The Pixma MG4250 is the follow-up to the MG4150 from early 2012, and aside from the design of the chassis, this model having a matt-black finish as opposed to the glossy piano black of its predecessor, there's really very little difference between the pair.

This is a print, copy and scan device with wi-fi and USB connectivity, Apple AirPrint, Pixma Cloud print and Google Cloud Print support, as well as a memory card reader and automatic duplex printing.
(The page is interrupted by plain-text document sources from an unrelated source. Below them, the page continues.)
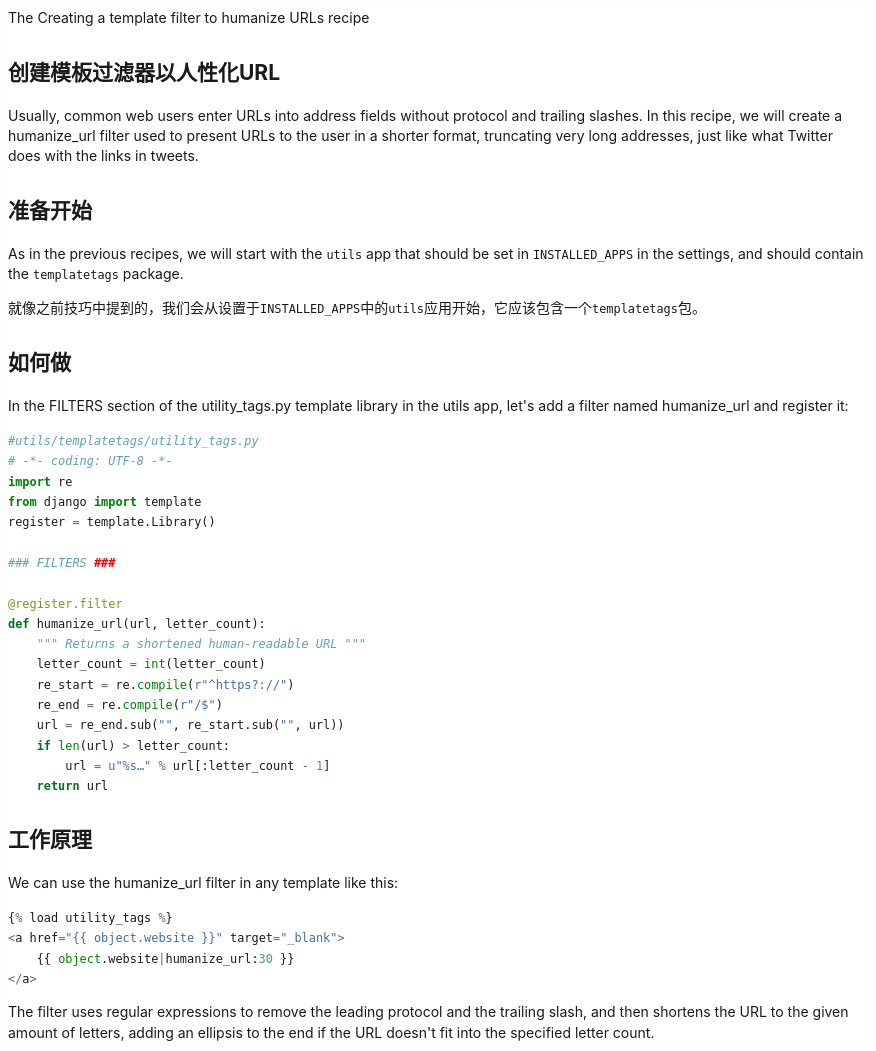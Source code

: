 The Creating a template filter to humanize URLs recipe  

## 创建模板过滤器以人性化URL
Usually, common web users enter URLs into address fields without protocol and trailing slashes. In this recipe, we will create a humanize_url filter used to present URLs to the user in a shorter format, truncating very long addresses, just like what Twitter does with the links in tweets.  

## 准备开始
As in the previous recipes, we will start with the `utils` app that should be set in `INSTALLED_APPS` in the settings, and should contain the `templatetags` package.  

就像之前技巧中提到的，我们会从设置于`INSTALLED_APPS`中的`utils`应用开始，它应该包含一个`templatetags`包。  

## 如何做
In the FILTERS section of the utility_tags.py template library in the utils app, let's add a filter named humanize_url and register it:  

```python
#utils/templatetags/utility_tags.py
# -*- coding: UTF-8 -*-
import re
from django import template
register = template.Library()

### FILTERS ###

@register.filter
def humanize_url(url, letter_count):
    """ Returns a shortened human-readable URL """
    letter_count = int(letter_count)
    re_start = re.compile(r"^https?://")
    re_end = re.compile(r"/$")
    url = re_end.sub("", re_start.sub("", url))
    if len(url) > letter_count:
        url = u"%s…" % url[:letter_count - 1]
    return url
```
  
## 工作原理
We can use the humanize_url filter in any template like this:  

```python
{% load utility_tags %}
<a href="{{ object.website }}" target="_blank">
    {{ object.website|humanize_url:30 }}
</a>
```
  
The filter uses regular expressions to remove the leading protocol and the trailing slash, and then shortens the URL to the given amount of letters, adding an ellipsis to the end if the URL doesn't fit into the specified letter count.  
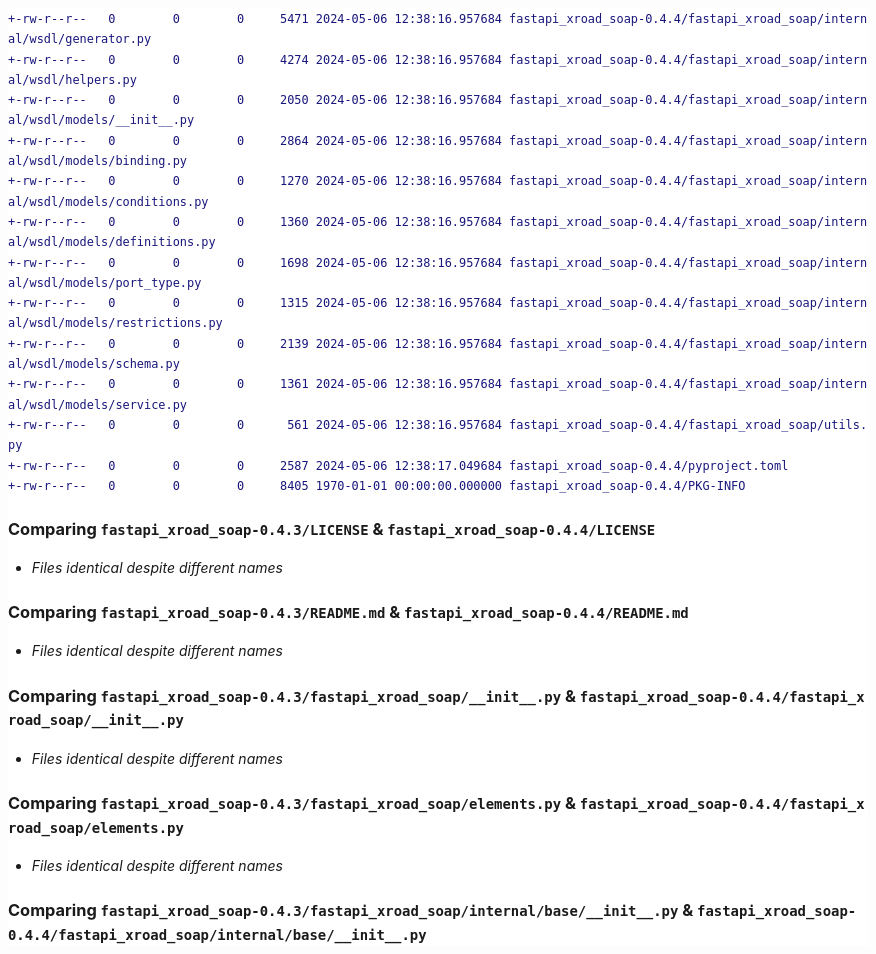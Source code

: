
 ```diff
+-rw-r--r--   0        0        0     5471 2024-05-06 12:38:16.957684 fastapi_xroad_soap-0.4.4/fastapi_xroad_soap/internal/wsdl/generator.py
+-rw-r--r--   0        0        0     4274 2024-05-06 12:38:16.957684 fastapi_xroad_soap-0.4.4/fastapi_xroad_soap/internal/wsdl/helpers.py
+-rw-r--r--   0        0        0     2050 2024-05-06 12:38:16.957684 fastapi_xroad_soap-0.4.4/fastapi_xroad_soap/internal/wsdl/models/__init__.py
+-rw-r--r--   0        0        0     2864 2024-05-06 12:38:16.957684 fastapi_xroad_soap-0.4.4/fastapi_xroad_soap/internal/wsdl/models/binding.py
+-rw-r--r--   0        0        0     1270 2024-05-06 12:38:16.957684 fastapi_xroad_soap-0.4.4/fastapi_xroad_soap/internal/wsdl/models/conditions.py
+-rw-r--r--   0        0        0     1360 2024-05-06 12:38:16.957684 fastapi_xroad_soap-0.4.4/fastapi_xroad_soap/internal/wsdl/models/definitions.py
+-rw-r--r--   0        0        0     1698 2024-05-06 12:38:16.957684 fastapi_xroad_soap-0.4.4/fastapi_xroad_soap/internal/wsdl/models/port_type.py
+-rw-r--r--   0        0        0     1315 2024-05-06 12:38:16.957684 fastapi_xroad_soap-0.4.4/fastapi_xroad_soap/internal/wsdl/models/restrictions.py
+-rw-r--r--   0        0        0     2139 2024-05-06 12:38:16.957684 fastapi_xroad_soap-0.4.4/fastapi_xroad_soap/internal/wsdl/models/schema.py
+-rw-r--r--   0        0        0     1361 2024-05-06 12:38:16.957684 fastapi_xroad_soap-0.4.4/fastapi_xroad_soap/internal/wsdl/models/service.py
+-rw-r--r--   0        0        0      561 2024-05-06 12:38:16.957684 fastapi_xroad_soap-0.4.4/fastapi_xroad_soap/utils.py
+-rw-r--r--   0        0        0     2587 2024-05-06 12:38:17.049684 fastapi_xroad_soap-0.4.4/pyproject.toml
+-rw-r--r--   0        0        0     8405 1970-01-01 00:00:00.000000 fastapi_xroad_soap-0.4.4/PKG-INFO
```

### Comparing `fastapi_xroad_soap-0.4.3/LICENSE` & `fastapi_xroad_soap-0.4.4/LICENSE`

 * *Files identical despite different names*

### Comparing `fastapi_xroad_soap-0.4.3/README.md` & `fastapi_xroad_soap-0.4.4/README.md`

 * *Files identical despite different names*

### Comparing `fastapi_xroad_soap-0.4.3/fastapi_xroad_soap/__init__.py` & `fastapi_xroad_soap-0.4.4/fastapi_xroad_soap/__init__.py`

 * *Files identical despite different names*

### Comparing `fastapi_xroad_soap-0.4.3/fastapi_xroad_soap/elements.py` & `fastapi_xroad_soap-0.4.4/fastapi_xroad_soap/elements.py`

 * *Files identical despite different names*

### Comparing `fastapi_xroad_soap-0.4.3/fastapi_xroad_soap/internal/base/__init__.py` & `fastapi_xroad_soap-0.4.4/fastapi_xroad_soap/internal/base/__init__.py`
The design is very robust and features some neat extras to help tantalise the consumer. For one, there's a full colour 62mm LCD located in the top corner, which can flip up and display the relevant printer menus and controls, as well as a preview of the contents of the memory card - although for some reason, we couldn't get this feature to work. Below the LCD are an array of control buttons to navigate through the menus, increase the number of copies, select colour or mono prints and copies and cancel any jobs, among other things.

The input tray can handle up to a hundred sheets and is fed through the front pull-down panel. This too is remarkably well built and feels like it has been manufactured to a much higher standard than some of the other printers we've already looked at.

Our full text page test measured the printing speed at around 8.5 pages per minute, with the colour taking longer at two pages per minute. Although it's not the fastest printer, the quality of both the standard text page and colour were excellent. The text stood out, with visibly sharper lines and edges to the lettering, and the colours were deeper, richer and far clearer than anything else so far.

The standard black and tricolour cartridges offer 180 pages each, with the option for high-yield versions to be fitted that can take those numbers up to 600 pages for the black and 400 pages for the colour. In terms of cost per page, the standard black cartridge costing £10.72 from Amazon will set you back roughly 6p per page. The standard colour cartridge, priced at £13.46 from Amazon, comes to 7p per page.

The Canon Pixma MG4250 may not be the fastest printer on test, but it has by far the best quality print. It costs toward the upper end of the group limit, at £49.99, although we have seen some examples going for around a fiver cheaper.

Al in all, this is a great home and office printer, and its build quality is second to none. Running costs are reasonably cheap, although we still have a problem with the tri-colour cartridges, which seems to be the norm these days.